Not quite. wxPython uses unicode internally (assuming you use a unicode build for 2.8 and prior) so there is no encoding needed if you give it unicode objects for widget values or whatever. Hence what JMF was suggesting earlier is basically to always use unicode and only encode/decode when needed at the "boundaries" of your application (such as when reading/writing data to files, network connections, etc.)

···

On 10/4/11 8:26 PM, Alex Hall wrote:

On 10/4/11, Robin Dunn<robin@alldunn.com> wrote:

On 10/4/11 5:35 PM, Alex Hall wrote:

On 10/4/11, jmfauth<wxjmfauth@gmail.com> wrote:

On 4 oct, 05:30, Alex Hall<mehg...@gmail.com> wrote:

There are several possible kinds of answers. I will choose
the less pleasant.

I have so far relied on wx.GetDefaultPyEncoding() to ...

This is a design mistake. Work in a unicode mode, decode
early and encode late. This is the rule. Not only it will
not fail, it cann't fail.

Your problem is not on the Python or wxPython level, your
problem is on the "coding of the characters" level.
Python, which is handling all this stuff natively and in
in an extremely good and power way, only reflect this.

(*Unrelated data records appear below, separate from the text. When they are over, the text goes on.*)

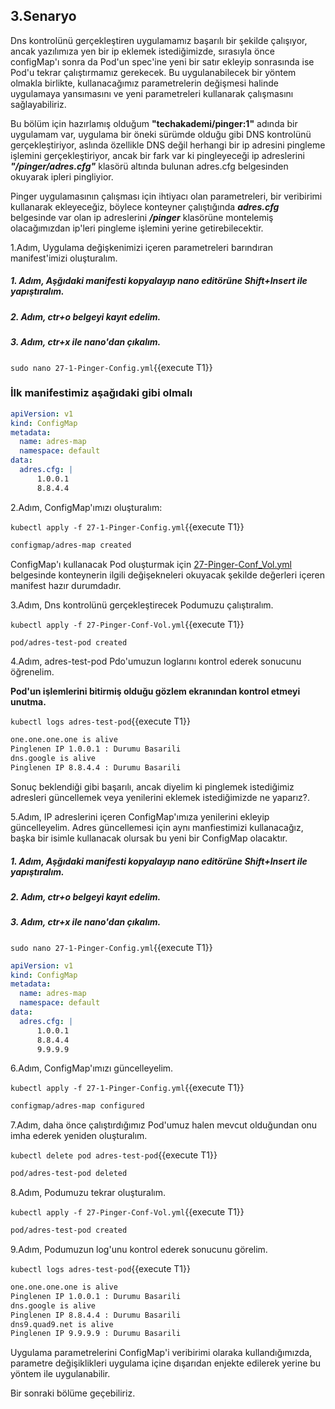 ## 3.Senaryo

Dns kontrolünü gerçekleştiren uygulamamız başarılı bir şekilde çalışıyor, ancak yazılımıza yen bir ip eklemek istediğimizde, sırasıyla önce configMap'ı sonra da Pod'un spec'ine yeni bir satır ekleyip sonrasında ise Pod'u tekrar çalıştırmamız gerekecek. Bu uygulanabilecek bir yöntem olmakla birlikte, kullanacağımız parametrelerin değişmesi halinde uygulamaya yansımasını ve yeni parametreleri kullanarak çalışmasını sağlayabiliriz.

Bu bölüm için hazırlamış olduğum **"techakademi/pinger:1"** adında bir uygulamam var, uygulama bir öneki sürümde olduğu gibi DNS kontrolünü gerçekleştiriyor, aslında özellikle DNS değil herhangi bir ip adresini pingleme işlemini gerçekleştiriyor, ancak bir fark var ki pingleyeceği ip adreslerini ***"/pinger/adres.cfg"*** klasörü altında bulunan adres.cfg belgesinden okuyarak ipleri pingliyior.

Pinger uygulamasının çalışması için ihtiyacı olan parametreleri, bir veribirimi kullanarak ekleyeceğiz, böylece konteyner çalıştığında ***adres.cfg*** belgesinde var olan ip adreslerini ***/pinger*** klasörüne montelemiş olacağımızdan ip'leri pingleme işlemini yerine getirebilecektir.

1.Adım, Uygulama değişkenimizi içeren parametreleri barındıran manifest'imizi oluşturalım.

##### 1. Adım, Aşğıdaki manifesti kopyalayıp nano editörüne Shift+Insert ile yapıştıralım.
##### 2. Adım, ctr+o belgeyi kayıt edelim.
##### 3. Adım, ctr+x ile nano'dan çıkalım.

`sudo nano 27-1-Pinger-Config.yml`{{execute T1}}

### İlk manifestimiz aşağıdaki gibi olmalı

```yaml
apiVersion: v1
kind: ConfigMap
metadata:
  name: adres-map
  namespace: default
data:
  adres.cfg: |
      1.0.0.1
      8.8.4.4
```

2.Adım, ConfigMap'ımızı oluşturalım:

`kubectl apply -f 27-1-Pinger-Config.yml`{{execute T1}}

```bash
configmap/adres-map created
```

ConfigMap'ı kullanacak Pod oluşturmak için  [27-Pinger-Conf_Vol.yml](./assets/27-Pinger-Conf_Vol.yml) belgesinde konteynerin ilgili değişekneleri okuyacak şekilde değerleri içeren manifest hazır durumdadır.

3.Adım, Dns kontrolünü gerçekleştirecek Podumuzu çalıştıralım.

`kubectl apply -f 27-Pinger-Conf-Vol.yml`{{execute T1}}

```bash
pod/adres-test-pod created
```

4.Adım, adres-test-pod Pdo'umuzun loglarını kontrol ederek sonucunu öğrenelim.

**Pod'un işlemlerini bitirmiş olduğu gözlem ekranından kontrol etmeyi unutma.**

`kubectl logs adres-test-pod`{{execute T1}}

```bash
one.one.one.one is alive
Pinglenen IP 1.0.0.1 : Durumu Basarili
dns.google is alive
Pinglenen IP 8.8.4.4 : Durumu Basarili
```

Sonuç beklendiği gibi başarılı, ancak diyelim ki pinglemek istediğimiz adresleri güncellemek veya yenilerini eklemek istediğimizde ne yaparız?.

5.Adım, IP adreslerini içeren ConfigMap'ımıza yenilerini ekleyip güncelleyelim. Adres güncellemesi için aynı manfiestimizi kullanacağız, başka bir isimle kullanacak olursak bu yeni bir ConfigMap olacaktır.

##### 1. Adım, Aşğıdaki manifesti kopyalayıp nano editörüne Shift+Insert ile yapıştıralım.
##### 2. Adım, ctr+o belgeyi kayıt edelim.
##### 3. Adım, ctr+x ile nano'dan çıkalım.

`sudo nano 27-1-Pinger-Config.yml`{{execute T1}}

```yaml
apiVersion: v1
kind: ConfigMap
metadata:
  name: adres-map
  namespace: default
data:
  adres.cfg: |
      1.0.0.1
      8.8.4.4
      9.9.9.9
```

6.Adım, ConfigMap'ımızı güncelleyelim.

`kubectl apply -f 27-1-Pinger-Config.yml`{{execute T1}}

```bash
configmap/adres-map configured
```

7.Adım, daha önce çalıştırdığımız Pod'umuz halen mevcut olduğundan onu imha ederek yeniden oluşturalım.

`kubectl delete pod adres-test-pod`{{execute T1}}

```bash
pod/adres-test-pod deleted
```

8.Adım, Podumuzu tekrar oluşturalım.

`kubectl apply -f 27-Pinger-Conf-Vol.yml`{{execute T1}}

```bash
pod/adres-test-pod created
```

9.Adım, Podumuzun log'unu kontrol ederek sonucunu görelim.

`kubectl logs adres-test-pod`{{execute T1}}

```bash
one.one.one.one is alive
Pinglenen IP 1.0.0.1 : Durumu Basarili
dns.google is alive
Pinglenen IP 8.8.4.4 : Durumu Basarili
dns9.quad9.net is alive
Pinglenen IP 9.9.9.9 : Durumu Basarili
```

Uygulama parametrelerini ConfigMap'i veribirimi olaraka kullandığımızda, parametre değişiklikleri uygulama içine dışarıdan enjekte edilerek yerine bu yöntem ile uygulanabilir.

Bir sonraki bölüme geçebiliriz.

Here's the thing. I started this, as I imagine most people do, with
simple tests on the command line before I wrote the gui. In the
command line interface, some characters in the data I am pulling would
cause unicode encode errors, even though I was not encoding at all.
When I encoded, things worked. When I wrote the gui, I kept that
"lesson" in mind and so used the
String.encode(wx.GetDefaultPyEncoding()) method to encode any data
from the website I was going to output, and things always worked.
After your message, I removed all calls to this function, and now I
get no errors at all. I wonder why I got errors when not encoding for
the command line, then no errors when not encoding for my gui. Well,
at least it works now, thanks! Still, I am interested to hear just
what I was doing wrong.

Because Python is automatically going to try to encode any unicode
objects for output to the terminal using the default encoding, which is
usually ascii. By explicitly using wx.GetDefaultPyEncoding() then you
were more likely to be using the default encoding for your locale
instead, so it was able to handle more exotic content than the ascii
encoding, so you got less errors.

Ah, so wx already handles encoding then, unlike the terminal, so when
I tried to force encoding instead of letting Python and/or the os take
care of it in my gui, I restricted things and caused problems since I
was not letting Python just get on with outputting the optimal way?